MemSkill: Learning and Evolving Memory Skills for Self-Evolving Agents
Haozhen Zhang, Quanyu Long, Jianzhu Bao, Tao Feng, Weizhi Zhang, Haodong Yue, Wenya Wang
TL;DR
MemSkill reframes LLM agent memory as a set of learnable and evolvable memory skills, organized in a shared Skill Bank. A controller selects a Top-$K$ subset of skills per text span, while an executor applies them to build a trace-specific Memory Bank; a fixed designer periodically refines or expands the skill set based on hard-case feedback, forming a closed-loop training loop. Experiments across LoCoMo, LongMemEval, HotpotQA, and ALFWorld show consistent improvements over baselines and strong generalization across base models and datasets. The work provides insights into how adaptive memory behaviors can be discovered and evolved, advancing self-improving memory management for long-horizon tasks.
Abstract
Most Large Language Model (LLM) agent memory systems rely on a small set of static, hand-designed operations for extracting memory. These fixed procedures hard-code human priors about what to store and how to revise memory, making them rigid under diverse interaction patterns and inefficient on long histories. To this end, we present \textbf{MemSkill}, which reframes these operations as learnable and evolvable memory skills, structured and reusable routines for extracting, consolidating, and pruning information from interaction traces. Inspired by the design philosophy of agent skills, MemSkill employs a \emph{controller} that learns to select a small set of relevant skills, paired with an LLM-based \emph{executor} that produces skill-guided memories.
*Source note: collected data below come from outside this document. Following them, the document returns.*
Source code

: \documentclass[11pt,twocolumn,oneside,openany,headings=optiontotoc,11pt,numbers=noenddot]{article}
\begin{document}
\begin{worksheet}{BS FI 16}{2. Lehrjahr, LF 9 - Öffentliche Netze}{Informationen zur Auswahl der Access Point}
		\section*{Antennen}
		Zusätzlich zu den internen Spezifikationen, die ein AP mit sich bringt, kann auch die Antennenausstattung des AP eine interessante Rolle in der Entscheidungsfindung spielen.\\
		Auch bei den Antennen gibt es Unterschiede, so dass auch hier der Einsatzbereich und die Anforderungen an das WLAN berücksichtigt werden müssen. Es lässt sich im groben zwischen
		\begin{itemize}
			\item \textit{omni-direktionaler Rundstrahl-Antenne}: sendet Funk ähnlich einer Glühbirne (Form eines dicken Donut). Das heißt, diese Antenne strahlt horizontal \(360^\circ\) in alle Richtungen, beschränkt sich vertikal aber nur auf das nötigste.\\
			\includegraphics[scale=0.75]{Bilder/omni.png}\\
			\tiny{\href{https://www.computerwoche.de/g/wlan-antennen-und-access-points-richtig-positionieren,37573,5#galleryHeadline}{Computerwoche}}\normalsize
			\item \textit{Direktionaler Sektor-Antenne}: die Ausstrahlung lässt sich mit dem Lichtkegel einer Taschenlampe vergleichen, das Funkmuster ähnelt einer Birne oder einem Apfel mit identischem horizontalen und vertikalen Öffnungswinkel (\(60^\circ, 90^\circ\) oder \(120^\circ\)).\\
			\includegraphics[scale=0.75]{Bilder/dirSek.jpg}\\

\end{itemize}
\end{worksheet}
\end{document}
Beyond learning skill selection, MemSkill introduces a \emph{designer} that periodically reviews hard cases where selected skills yield incorrect or incomplete memories, and evolves the skill set by proposing refinements and new skills. Together, MemSkill forms a closed-loop procedure that improves both the skill-selection policy and the skill set itself. Experiments on LoCoMo, LongMemEval, HotpotQA, and ALFWorld demonstrate that MemSkill improves task performance over strong baselines and generalizes well across settings. Further analyses shed light on how skills evolve, offering insights toward more adaptive, self-evolving memory management for LLM agents.